State news agency SANA reported a “wide turnout” of voters.

But across the country, from Daraa in the far south, Deir Ezzour, in the east, through the central cities of Homs and Hama and up to the far northwest of Idlib — all of which have witnessed ongoing violence between regime forces and armed rebels over the past few weeks — activists said most voters boycotted the poll.

“After we paid the price of thousands of martyrs, and injured and jailed activists, we will not participate in today’s silly play,” said Mohammad al-Zuaby, 30, an opposition activist from Daraa. “The regime can organize an election and open many polling stations but they cannot force Syrians from their homes to vote.”

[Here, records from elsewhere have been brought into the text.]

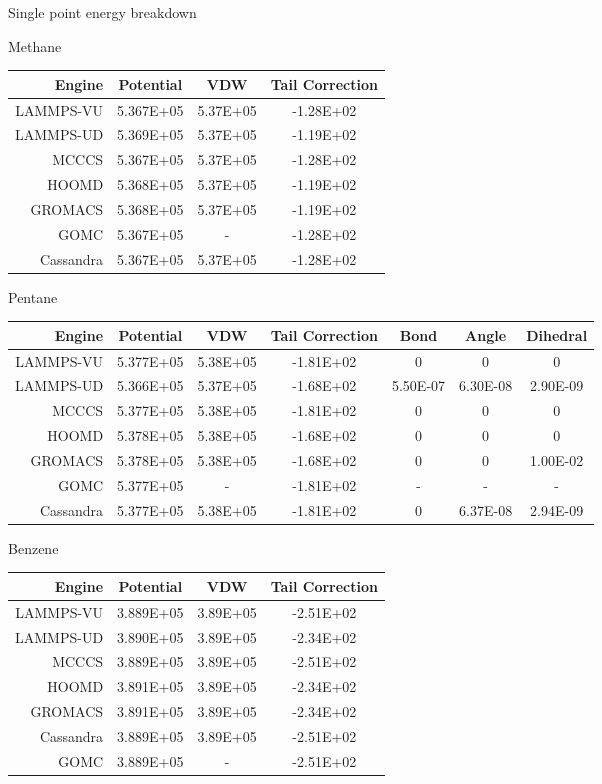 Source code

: Single point energy breakdown

Methane
\begin{table}[]
\begin{tabular}{rccc}
Engine & Potential & VDW & Tail Correction \\ \hline
LAMMPS-VU & 5.367E+05 & 5.37E+05 & -1.28E+02 \\
LAMMPS-UD & 5.369E+05 & 5.37E+05 & -1.19E+02 \\
MCCCS & 5.367E+05 & 5.37E+05 & -1.28E+02 \\
HOOMD & 5.368E+05 & 5.37E+05 & -1.19E+02 \\
GROMACS & 5.368E+05 & 5.37E+05 & -1.19E+02 \\
GOMC & 5.367E+05 & - & -1.28E+02 \\
Cassandra & 5.367E+05 & 5.37E+05 & -1.28E+02
\end{tabular}
\end{table}

Pentane
\begin{table}[]
\begin{tabular}{rcccccc}
Engine & Potential & VDW & Tail Correction & Bond & Angle & Dihedral \\ \hline
LAMMPS-VU & 5.377E+05 & 5.38E+05 & -1.81E+02 & 0 & 0 & 0 \\
LAMMPS-UD & 5.366E+05 & 5.37E+05 & -1.68E+02 & 5.50E-07 & 6.30E-08 & 2.90E-09 \\
MCCCS & 5.377E+05 & 5.38E+05 & -1.81E+02 & 0 & 0 & 0 \\
HOOMD & 5.378E+05 & 5.38E+05 & -1.68E+02 & 0 & 0 & 0 \\
GROMACS & 5.378E+05 & 5.38E+05 & -1.68E+02 & 0 & 0 & 1.00E-02 \\
GOMC & 5.377E+05 & - & -1.81E+02 & - & - & - \\
Cassandra & 5.377E+05 & 5.38E+05 & -1.81E+02 & 0 & 6.37E-08 & 2.94E-09
\end{tabular}
\end{table}

Benzene
\begin{table}[]
\begin{tabular}{rccc}
Engine & Potential & VDW & Tail Correction \\ \hline
LAMMPS-VU & 3.889E+05 & 3.89E+05 & -2.51E+02 \\
LAMMPS-UD & 3.890E+05 & 3.89E+05 & -2.34E+02 \\
MCCCS & 3.889E+05 & 3.89E+05 & -2.51E+02 \\
HOOMD & 3.891E+05 & 3.89E+05 & -2.34E+02 \\
GROMACS & 3.891E+05 & 3.89E+05 & -2.34E+02 \\
Cassandra & 3.889E+05 & 3.89E+05 & -2.51E+02 \\
GOMC & 3.889E+05 & - & -2.51E+02
\end{tabular}
\end{table}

Opposition suburbs and the satellite towns that ring Damascus were similarly defiant. GlobalPost counted at least 10 neighborhoods around the capital that actively boycotted the election.

In Berze, an opposition stronghold in Damascus, a polling station had registered just 70 voters by 3 p.m., while its list of eligible voters stood at about 3,000. Two uniformed policemen and a number of plain clothed secret police stood guard outside.

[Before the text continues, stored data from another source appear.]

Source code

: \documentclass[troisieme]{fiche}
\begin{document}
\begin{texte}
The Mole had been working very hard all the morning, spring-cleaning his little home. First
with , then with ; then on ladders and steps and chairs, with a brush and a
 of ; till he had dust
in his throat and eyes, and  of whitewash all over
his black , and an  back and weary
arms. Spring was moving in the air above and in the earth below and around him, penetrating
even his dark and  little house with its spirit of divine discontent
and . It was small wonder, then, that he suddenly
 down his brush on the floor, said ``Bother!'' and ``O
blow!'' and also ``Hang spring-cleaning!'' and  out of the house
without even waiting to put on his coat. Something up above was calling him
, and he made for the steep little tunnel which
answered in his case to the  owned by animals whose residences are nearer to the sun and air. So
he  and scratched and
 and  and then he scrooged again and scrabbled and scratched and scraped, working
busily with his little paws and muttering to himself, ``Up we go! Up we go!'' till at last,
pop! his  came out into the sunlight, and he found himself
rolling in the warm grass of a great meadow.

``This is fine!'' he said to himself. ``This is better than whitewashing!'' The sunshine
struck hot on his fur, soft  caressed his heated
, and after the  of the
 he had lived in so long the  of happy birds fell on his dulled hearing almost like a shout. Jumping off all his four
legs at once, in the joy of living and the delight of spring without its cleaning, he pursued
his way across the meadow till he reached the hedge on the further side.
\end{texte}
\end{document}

“Why should I vote?” asked Mahmoud, a laborer from Berze. “The parliament cannot even ask the Minister of Electricity about the blackouts, so how can MPs make any real change? All the candidates are either Baathists, Baath-controlled parties or corrupt businessmen with ties to security services.”

Indeed, despite voting booths and other trappings of democracy, there was little reason for voters to expect any real change.

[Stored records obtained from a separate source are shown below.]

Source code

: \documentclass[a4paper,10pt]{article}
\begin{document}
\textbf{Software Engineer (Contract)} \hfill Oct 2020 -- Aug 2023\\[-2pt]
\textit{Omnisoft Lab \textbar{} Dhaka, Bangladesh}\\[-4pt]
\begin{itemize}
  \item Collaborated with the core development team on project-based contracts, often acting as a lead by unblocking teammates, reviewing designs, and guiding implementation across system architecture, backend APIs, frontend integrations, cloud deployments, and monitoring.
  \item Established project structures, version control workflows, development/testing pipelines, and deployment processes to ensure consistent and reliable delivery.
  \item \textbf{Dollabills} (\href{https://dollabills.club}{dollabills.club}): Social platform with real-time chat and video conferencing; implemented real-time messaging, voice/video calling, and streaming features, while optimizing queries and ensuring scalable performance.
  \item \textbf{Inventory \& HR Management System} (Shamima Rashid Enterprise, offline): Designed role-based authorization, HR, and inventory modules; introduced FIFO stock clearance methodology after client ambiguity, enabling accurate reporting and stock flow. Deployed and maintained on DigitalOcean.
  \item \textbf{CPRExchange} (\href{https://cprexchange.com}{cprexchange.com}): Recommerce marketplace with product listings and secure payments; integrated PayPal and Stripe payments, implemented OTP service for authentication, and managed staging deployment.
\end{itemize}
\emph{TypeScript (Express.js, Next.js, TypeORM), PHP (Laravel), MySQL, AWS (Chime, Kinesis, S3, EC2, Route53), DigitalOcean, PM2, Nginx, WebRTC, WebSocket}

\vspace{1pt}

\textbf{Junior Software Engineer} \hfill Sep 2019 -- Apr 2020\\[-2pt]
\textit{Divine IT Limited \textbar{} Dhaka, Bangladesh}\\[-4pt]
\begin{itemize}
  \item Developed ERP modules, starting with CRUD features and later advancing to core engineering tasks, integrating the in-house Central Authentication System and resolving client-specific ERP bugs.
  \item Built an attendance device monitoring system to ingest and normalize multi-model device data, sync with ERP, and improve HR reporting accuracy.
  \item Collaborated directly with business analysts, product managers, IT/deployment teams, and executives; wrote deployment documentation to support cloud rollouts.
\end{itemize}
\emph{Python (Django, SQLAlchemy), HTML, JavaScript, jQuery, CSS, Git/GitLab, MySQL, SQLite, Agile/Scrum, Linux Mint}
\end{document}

The ruling Baath Party now heads a coalition of nine that dominate the 250-seat parliament. Membership in the coalition requires support for the Baath and its policies.

In February, a new constitution allowed the formation of new political parties. Nine such parties emerged, although four of them withdrew prior to the poll. And though SANA, the state news agency, reported that 7,195 candidates had registered to stand, only 46 come from the Popular Front for Change and Liberation, the largest opposition coalition.

Damascus-based political observers expect the Baath-led coalition to maintain its two-thirds majority in parliament.

“President Assad promised his allies Russia and China that he would implement real democratic changes in the country to water down the people’s rage,” said one Damascus-based analyst who asked to remain anonymous in order to speak freely.

“The parliamentary elections were the last card Assad had in his hand and he did not play it well. Even independent citizens who were gambling on Assad’s reforms will lose their last hope.”

The analyst criticized the vote for the absence of independent monitors and a lack of permanent marking ink in many polling stations used to prevent voter fraud, also a serious problem during February’s referendum.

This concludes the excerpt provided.